Saved data entries
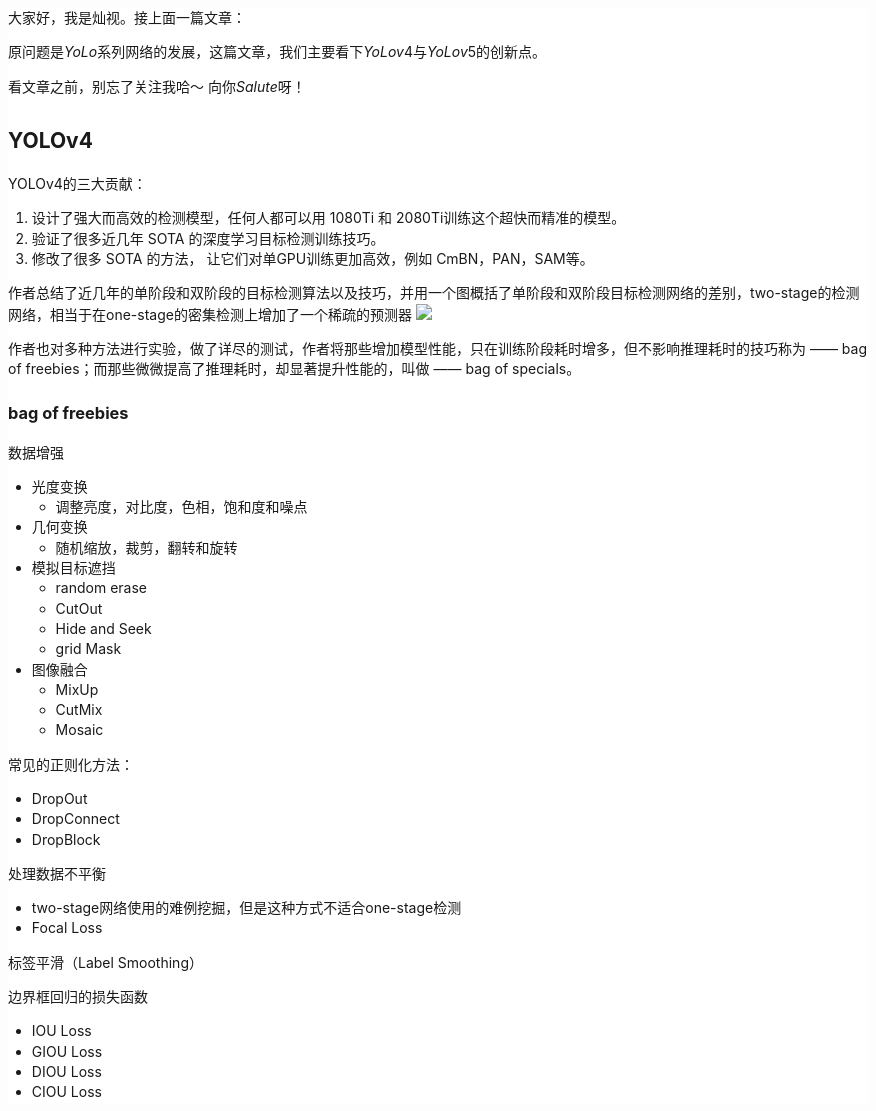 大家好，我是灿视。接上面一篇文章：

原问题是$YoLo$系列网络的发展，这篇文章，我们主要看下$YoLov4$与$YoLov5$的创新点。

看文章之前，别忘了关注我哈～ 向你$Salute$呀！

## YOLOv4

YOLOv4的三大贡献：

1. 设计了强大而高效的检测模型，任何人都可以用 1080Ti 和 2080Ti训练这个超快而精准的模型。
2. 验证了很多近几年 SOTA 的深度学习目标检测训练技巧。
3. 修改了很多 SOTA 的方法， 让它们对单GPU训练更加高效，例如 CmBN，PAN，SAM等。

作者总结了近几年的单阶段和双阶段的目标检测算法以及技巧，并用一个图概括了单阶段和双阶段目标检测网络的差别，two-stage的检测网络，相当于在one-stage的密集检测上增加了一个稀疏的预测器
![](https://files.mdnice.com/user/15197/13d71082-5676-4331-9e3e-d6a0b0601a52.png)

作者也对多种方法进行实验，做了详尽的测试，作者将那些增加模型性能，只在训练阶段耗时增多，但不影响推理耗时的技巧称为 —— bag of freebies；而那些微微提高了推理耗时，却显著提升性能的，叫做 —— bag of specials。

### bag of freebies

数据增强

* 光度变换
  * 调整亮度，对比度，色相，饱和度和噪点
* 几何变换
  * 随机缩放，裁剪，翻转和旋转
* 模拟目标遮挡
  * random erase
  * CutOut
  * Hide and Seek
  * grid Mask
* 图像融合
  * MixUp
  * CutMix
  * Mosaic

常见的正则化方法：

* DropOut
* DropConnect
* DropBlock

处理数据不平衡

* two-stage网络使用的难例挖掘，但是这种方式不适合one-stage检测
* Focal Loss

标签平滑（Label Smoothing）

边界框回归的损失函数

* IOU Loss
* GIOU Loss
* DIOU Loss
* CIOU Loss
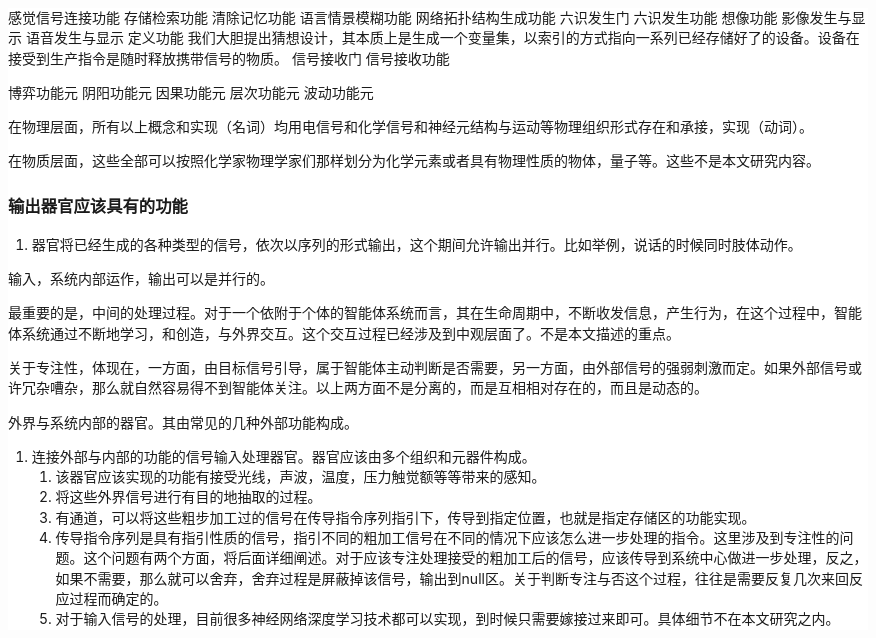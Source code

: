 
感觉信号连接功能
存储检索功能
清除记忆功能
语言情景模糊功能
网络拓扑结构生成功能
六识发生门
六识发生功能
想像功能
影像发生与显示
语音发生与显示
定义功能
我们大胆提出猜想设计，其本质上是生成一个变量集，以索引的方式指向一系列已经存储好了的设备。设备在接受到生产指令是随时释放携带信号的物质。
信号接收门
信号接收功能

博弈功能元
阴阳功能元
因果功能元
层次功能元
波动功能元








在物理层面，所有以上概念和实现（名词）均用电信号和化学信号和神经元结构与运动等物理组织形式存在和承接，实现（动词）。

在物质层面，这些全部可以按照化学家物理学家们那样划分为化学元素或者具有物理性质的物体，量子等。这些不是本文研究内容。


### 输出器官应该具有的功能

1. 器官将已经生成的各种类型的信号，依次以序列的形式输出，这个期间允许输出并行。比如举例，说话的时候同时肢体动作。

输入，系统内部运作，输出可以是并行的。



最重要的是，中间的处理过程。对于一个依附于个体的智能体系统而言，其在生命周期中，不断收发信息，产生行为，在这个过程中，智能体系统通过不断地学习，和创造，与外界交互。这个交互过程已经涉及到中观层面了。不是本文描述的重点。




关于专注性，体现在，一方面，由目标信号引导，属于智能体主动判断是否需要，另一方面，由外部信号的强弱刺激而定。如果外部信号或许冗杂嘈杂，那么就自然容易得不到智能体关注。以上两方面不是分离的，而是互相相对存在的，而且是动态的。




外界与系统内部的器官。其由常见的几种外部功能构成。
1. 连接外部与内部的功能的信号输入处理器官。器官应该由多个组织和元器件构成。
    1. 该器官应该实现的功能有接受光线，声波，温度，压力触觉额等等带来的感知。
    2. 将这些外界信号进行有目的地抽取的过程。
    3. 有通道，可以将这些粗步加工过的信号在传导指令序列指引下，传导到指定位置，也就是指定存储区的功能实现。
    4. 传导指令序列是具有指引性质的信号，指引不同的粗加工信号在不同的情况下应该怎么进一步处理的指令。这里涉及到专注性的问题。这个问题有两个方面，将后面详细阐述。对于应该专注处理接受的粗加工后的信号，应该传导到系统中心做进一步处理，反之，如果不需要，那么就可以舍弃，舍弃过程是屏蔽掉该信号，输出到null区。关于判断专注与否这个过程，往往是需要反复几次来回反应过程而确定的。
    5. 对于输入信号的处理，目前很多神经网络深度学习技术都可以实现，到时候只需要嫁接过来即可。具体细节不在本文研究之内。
---
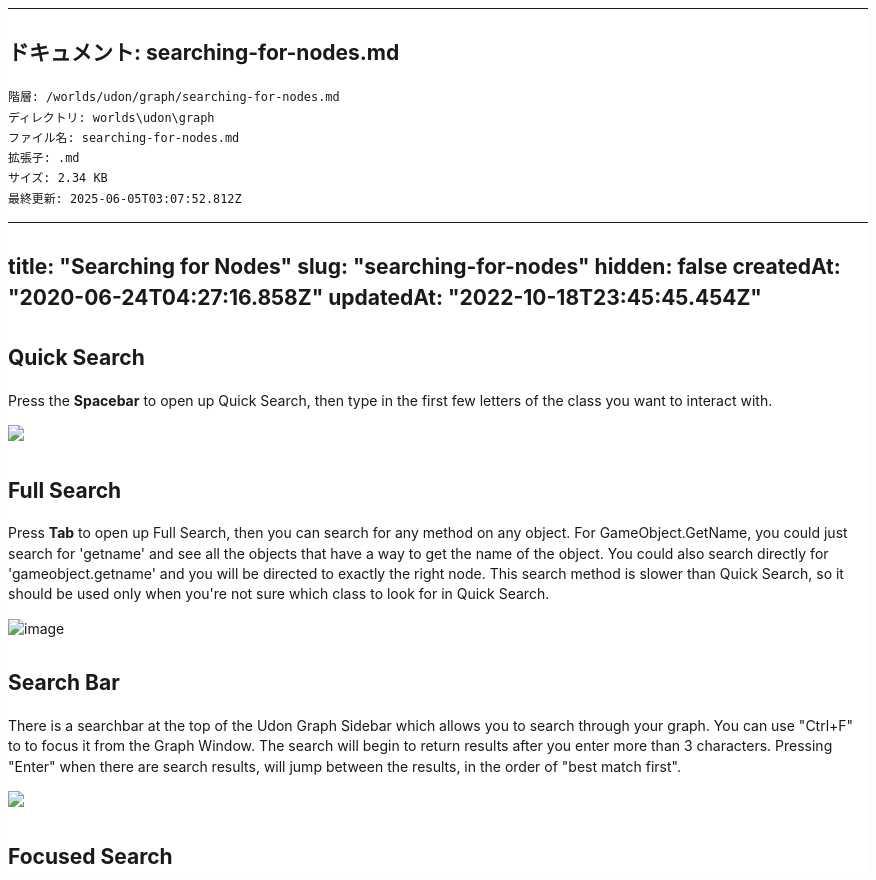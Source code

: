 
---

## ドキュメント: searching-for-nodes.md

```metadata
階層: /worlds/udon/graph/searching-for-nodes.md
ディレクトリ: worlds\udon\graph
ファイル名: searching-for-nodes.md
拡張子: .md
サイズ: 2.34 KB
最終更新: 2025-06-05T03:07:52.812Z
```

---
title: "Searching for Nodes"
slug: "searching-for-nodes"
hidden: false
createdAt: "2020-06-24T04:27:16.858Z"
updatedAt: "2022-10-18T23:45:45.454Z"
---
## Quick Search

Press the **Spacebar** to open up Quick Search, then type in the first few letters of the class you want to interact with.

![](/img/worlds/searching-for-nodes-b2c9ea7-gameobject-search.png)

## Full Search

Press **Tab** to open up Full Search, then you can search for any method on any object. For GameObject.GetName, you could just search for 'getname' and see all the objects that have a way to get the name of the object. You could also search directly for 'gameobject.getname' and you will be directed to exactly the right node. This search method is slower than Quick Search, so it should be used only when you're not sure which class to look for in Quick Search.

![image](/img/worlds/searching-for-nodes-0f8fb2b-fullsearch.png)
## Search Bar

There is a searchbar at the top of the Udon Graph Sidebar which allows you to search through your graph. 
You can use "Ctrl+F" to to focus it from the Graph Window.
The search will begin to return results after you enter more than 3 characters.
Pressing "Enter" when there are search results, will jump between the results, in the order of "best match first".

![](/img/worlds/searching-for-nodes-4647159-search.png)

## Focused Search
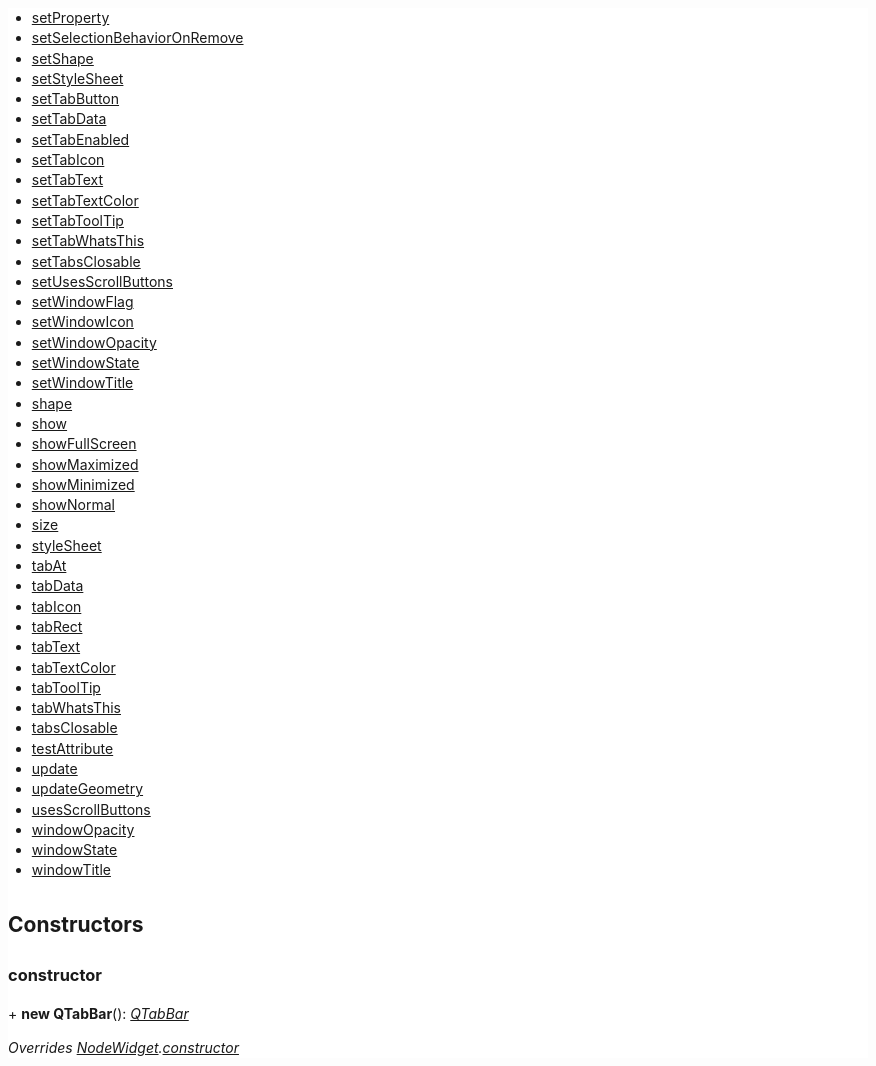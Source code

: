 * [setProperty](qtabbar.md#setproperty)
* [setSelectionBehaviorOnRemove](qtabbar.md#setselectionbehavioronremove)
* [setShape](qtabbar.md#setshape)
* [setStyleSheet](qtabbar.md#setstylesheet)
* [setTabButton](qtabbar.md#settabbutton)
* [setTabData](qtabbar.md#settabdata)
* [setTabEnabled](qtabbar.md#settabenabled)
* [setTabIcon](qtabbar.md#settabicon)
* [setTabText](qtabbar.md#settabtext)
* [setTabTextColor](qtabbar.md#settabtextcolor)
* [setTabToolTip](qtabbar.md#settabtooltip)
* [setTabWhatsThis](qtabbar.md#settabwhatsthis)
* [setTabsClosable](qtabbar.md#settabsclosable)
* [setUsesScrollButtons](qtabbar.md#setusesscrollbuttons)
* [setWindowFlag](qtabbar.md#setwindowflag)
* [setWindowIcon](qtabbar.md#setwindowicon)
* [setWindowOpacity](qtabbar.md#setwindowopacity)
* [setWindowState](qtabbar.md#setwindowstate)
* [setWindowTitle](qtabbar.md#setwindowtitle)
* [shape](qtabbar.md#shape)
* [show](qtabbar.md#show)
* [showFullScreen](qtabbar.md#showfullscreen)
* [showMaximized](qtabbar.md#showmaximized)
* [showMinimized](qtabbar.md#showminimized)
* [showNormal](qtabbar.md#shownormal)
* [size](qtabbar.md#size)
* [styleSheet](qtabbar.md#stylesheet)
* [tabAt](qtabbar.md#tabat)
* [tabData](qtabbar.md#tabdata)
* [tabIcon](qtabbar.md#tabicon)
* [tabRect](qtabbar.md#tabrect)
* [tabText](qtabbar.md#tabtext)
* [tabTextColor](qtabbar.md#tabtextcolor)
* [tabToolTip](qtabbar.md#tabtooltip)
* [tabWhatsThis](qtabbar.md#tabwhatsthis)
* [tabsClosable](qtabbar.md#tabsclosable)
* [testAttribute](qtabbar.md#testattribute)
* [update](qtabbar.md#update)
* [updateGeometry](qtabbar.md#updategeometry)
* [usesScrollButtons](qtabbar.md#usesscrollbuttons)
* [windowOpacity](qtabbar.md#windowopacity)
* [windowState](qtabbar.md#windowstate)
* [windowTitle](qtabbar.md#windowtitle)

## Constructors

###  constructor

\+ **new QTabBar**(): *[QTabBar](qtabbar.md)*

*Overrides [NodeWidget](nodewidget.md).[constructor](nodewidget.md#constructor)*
* * *
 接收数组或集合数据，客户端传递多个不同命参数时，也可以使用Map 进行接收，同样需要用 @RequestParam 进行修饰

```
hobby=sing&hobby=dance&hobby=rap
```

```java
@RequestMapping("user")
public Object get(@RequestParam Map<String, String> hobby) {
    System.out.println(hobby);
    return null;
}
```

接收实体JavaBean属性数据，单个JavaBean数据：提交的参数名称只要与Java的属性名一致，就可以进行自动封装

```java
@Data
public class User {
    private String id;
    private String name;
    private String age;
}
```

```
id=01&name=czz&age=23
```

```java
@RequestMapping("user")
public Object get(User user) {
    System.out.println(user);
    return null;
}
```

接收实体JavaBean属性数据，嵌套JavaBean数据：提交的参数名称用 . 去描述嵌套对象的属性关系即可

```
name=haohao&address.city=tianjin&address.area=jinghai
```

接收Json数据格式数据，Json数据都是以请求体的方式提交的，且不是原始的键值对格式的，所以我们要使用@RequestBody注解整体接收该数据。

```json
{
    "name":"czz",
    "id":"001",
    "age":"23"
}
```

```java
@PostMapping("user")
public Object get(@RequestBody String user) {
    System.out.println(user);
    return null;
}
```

(What you will do):
Each line that holds the string "Loss" is to be copied from the entries above.

(Problem solution):
* Focal Loss
* IOU Loss
* GIOU Loss
* DIOU Loss
* CIOU Loss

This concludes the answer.